» **ACTION ITEM**:
What lines of the data hold the string "made"? Copy them all.

##############################

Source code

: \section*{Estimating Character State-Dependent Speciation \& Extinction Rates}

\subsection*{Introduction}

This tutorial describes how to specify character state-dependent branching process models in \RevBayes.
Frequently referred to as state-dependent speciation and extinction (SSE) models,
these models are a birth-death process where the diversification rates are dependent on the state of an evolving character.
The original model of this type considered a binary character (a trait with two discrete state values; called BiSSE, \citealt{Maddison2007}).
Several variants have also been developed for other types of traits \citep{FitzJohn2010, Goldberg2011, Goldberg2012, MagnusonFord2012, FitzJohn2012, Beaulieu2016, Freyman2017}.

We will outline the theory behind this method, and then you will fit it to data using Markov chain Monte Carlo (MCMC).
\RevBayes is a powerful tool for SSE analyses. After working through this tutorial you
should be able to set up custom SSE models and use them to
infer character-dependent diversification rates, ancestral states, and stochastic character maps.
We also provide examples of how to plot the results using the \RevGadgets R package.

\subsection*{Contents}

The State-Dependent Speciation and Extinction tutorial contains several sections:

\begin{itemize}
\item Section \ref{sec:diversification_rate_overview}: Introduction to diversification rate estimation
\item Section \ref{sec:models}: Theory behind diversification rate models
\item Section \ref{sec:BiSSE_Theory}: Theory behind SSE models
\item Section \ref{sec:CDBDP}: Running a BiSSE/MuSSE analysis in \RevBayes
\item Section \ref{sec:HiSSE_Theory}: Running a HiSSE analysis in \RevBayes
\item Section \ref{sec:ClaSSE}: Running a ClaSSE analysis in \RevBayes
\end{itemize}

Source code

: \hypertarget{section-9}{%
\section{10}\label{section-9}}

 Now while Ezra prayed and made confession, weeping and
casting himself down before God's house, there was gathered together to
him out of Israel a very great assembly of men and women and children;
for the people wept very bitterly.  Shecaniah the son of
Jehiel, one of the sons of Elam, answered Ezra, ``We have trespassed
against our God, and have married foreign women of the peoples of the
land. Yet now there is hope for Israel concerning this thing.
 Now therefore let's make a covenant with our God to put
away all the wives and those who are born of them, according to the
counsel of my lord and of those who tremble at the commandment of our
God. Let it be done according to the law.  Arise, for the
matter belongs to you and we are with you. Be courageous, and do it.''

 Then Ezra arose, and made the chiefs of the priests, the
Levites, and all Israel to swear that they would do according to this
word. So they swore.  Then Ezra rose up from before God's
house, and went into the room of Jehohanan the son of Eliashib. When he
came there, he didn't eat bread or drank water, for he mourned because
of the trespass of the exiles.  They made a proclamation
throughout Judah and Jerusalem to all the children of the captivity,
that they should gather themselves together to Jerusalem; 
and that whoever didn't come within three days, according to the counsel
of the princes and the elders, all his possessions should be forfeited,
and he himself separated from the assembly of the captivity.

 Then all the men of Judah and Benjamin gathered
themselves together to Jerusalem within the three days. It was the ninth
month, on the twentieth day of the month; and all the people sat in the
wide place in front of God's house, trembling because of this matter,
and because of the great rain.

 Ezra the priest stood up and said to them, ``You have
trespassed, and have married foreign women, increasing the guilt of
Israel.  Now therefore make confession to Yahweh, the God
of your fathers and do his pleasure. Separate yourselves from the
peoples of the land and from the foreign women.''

##############################

» **SOLUTION FOR THIS PROBLEM**:
 Now while Ezra prayed and made confession, weeping and
 Then Ezra arose, and made the chiefs of the priests, the
of the trespass of the exiles.  They made a proclamation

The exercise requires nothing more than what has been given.